We frequently work with companies in the tech industry. It’s safe to say that tech doesn’t follow the typical 9-5 office structure. Their business is unique; the rate of change and growth outpaces the average organization. “Normal” in their world means working long hours and weekends.
Recruiting is different too. The hiring process is as competitive as the work they do is fast-paced. Workers are looking at their culture much closer than other traditional workplaces. It’s inexcusable to have a lackluster culture. Employees are opting to work for organizations that offer amenities or work schedules that make the balancing act of work and life easier.
Tech companies recognize this, and in order to keep top talent, are trying to ease the burden with workplace policies, amenities and space planning strategies that make the transition between work and personal priorities easier.
We recently surveyed nearly 400 people across the country in the architecture and design community who work closely with clients from the tech sector. We wanted to know what drives tech culture and the design of their workplaces.
Not surprisingly, work/life balance surfaced as one of three key trends or priorities for tech employees. Our A&D respondents explained that from Baby Boomers to Gen Z, all tech clients expressed interest in design strategies that meld personal and professional pursuits.
What amenities are tech companies offering and how does space play a role? Our survey revealed many, which are outlined below.
- Flexible work schedules and remote locations – With 24/7 connectivity, employees want to morph the traditional 9-5 schedule to attend to personal matters. It’s not necessary to be tethered to a traditional desk to get work done. If working on a proposal at 9 p.m. works best for them, they want that option.
- Technology – Providing employees the latest technology to allow them to get their jobs done more efficiently is key.
- On-site food service options – Employees may be willing to work longer hours or on the weekends if there are healthy and convenient food options available.
- Wellness programs – Offering wellness programs or on-site fitness centers go a long way to keeping employees healthy and engaged. Fitness is also a stress reliever.

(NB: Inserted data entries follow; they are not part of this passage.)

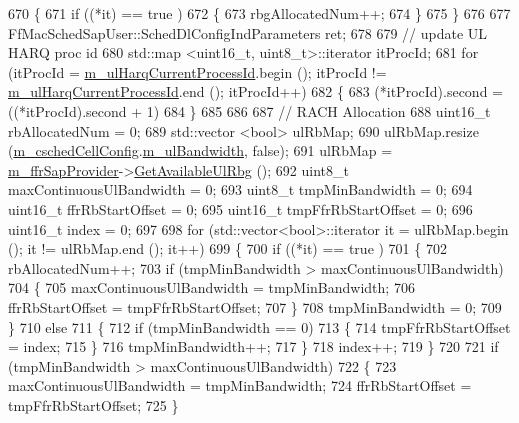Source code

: \begin{DoxyCode}
670     \{
671       \textcolor{keywordflow}{if} ((*it) == true )
672         \{
673           rbgAllocatedNum++;
674         \}
675     \}
676 
677   FfMacSchedSapUser::SchedDlConfigIndParameters ret;
678 
679   \textcolor{comment}{//   update UL HARQ proc id}
680   std::map <uint16\_t, uint8\_t>::iterator itProcId;
681   \textcolor{keywordflow}{for} (itProcId = \hyperlink{classns3_1_1PfFfMacScheduler_aff9dac165a5c80c99f237adf365321d6}{m\_ulHarqCurrentProcessId}.begin (); itProcId != 
      \hyperlink{classns3_1_1PfFfMacScheduler_aff9dac165a5c80c99f237adf365321d6}{m\_ulHarqCurrentProcessId}.end (); itProcId++)
682     \{
683       (*itProcId).second = ((*itProcId).second + 1) %
684     \}
685 
686 
687   \textcolor{comment}{// RACH Allocation}
688   uint16\_t rbAllocatedNum = 0;
689   std::vector <bool> ulRbMap;
690   ulRbMap.resize (\hyperlink{classns3_1_1PfFfMacScheduler_a0be1f7a1e78824b031e48208b8af1048}{m\_cschedCellConfig}.\hyperlink{structns3_1_1FfMacCschedSapProvider_1_1CschedCellConfigReqParameters_a5ab5b102878e6e7e7727a14af4a64d2f}{m\_ulBandwidth}, \textcolor{keyword}{false});
691   ulRbMap = \hyperlink{classns3_1_1PfFfMacScheduler_a40519746bd3f39a4b664db3036f2e3fd}{m\_ffrSapProvider}->\hyperlink{classns3_1_1LteFfrSapProvider_aafd23b22a27ec83e03d54795c122d175}{GetAvailableUlRbg} ();
692   uint8\_t maxContinuousUlBandwidth = 0;
693   uint8\_t tmpMinBandwidth = 0;
694   uint16\_t ffrRbStartOffset = 0;
695   uint16\_t tmpFfrRbStartOffset = 0;
696   uint16\_t index = 0;
697 
698   \textcolor{keywordflow}{for} (std::vector<bool>::iterator it = ulRbMap.begin (); it != ulRbMap.end (); it++)
699     \{
700       \textcolor{keywordflow}{if} ((*it) == true )
701         \{
702           rbAllocatedNum++;
703           \textcolor{keywordflow}{if} (tmpMinBandwidth > maxContinuousUlBandwidth)
704             \{
705               maxContinuousUlBandwidth = tmpMinBandwidth;
706               ffrRbStartOffset = tmpFfrRbStartOffset;
707             \}
708           tmpMinBandwidth = 0;
709         \}
710       \textcolor{keywordflow}{else}
711         \{
712           \textcolor{keywordflow}{if} (tmpMinBandwidth == 0)
713             \{
714               tmpFfrRbStartOffset = index;
715             \}
716           tmpMinBandwidth++;
717         \}
718       index++;
719     \}
720 
721   \textcolor{keywordflow}{if} (tmpMinBandwidth > maxContinuousUlBandwidth)
722     \{
723       maxContinuousUlBandwidth = tmpMinBandwidth;
724       ffrRbStartOffset = tmpFfrRbStartOffset;
725     \}

\end{DoxyCode}
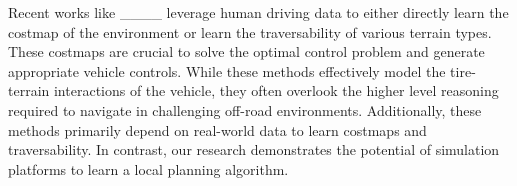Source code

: Recent works like ____
leverage human driving data to either directly learn the costmap of the environment or learn the traversability of various terrain types. 
These costmaps are crucial to solve the optimal control problem and generate appropriate vehicle controls. While these methods effectively model the tire-terrain interactions of the vehicle, they often overlook the higher level reasoning required to navigate in challenging off-road environments. Additionally, these methods primarily depend on real-world data to learn costmaps and traversability. In contrast, our research demonstrates the potential of simulation platforms to learn a local planning algorithm. 

%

- On-site day care – Keeping children close makes it easier for employees to get into work, stay longer and quickly go to and from family obligations like doctor’s appointments, etc.
- On-site dry cleaning – Just one more item to check off the weekly to-do list!
We work daily with tech clients who are trying to differentiate their workplace and really their culture from competitors. They have to recruit AND retain top talent. Spaces need to support the perks above as well as the unique requirements of their business. If employees are expected to go above and beyond they deserve a stellar work environment that makes them want to stay.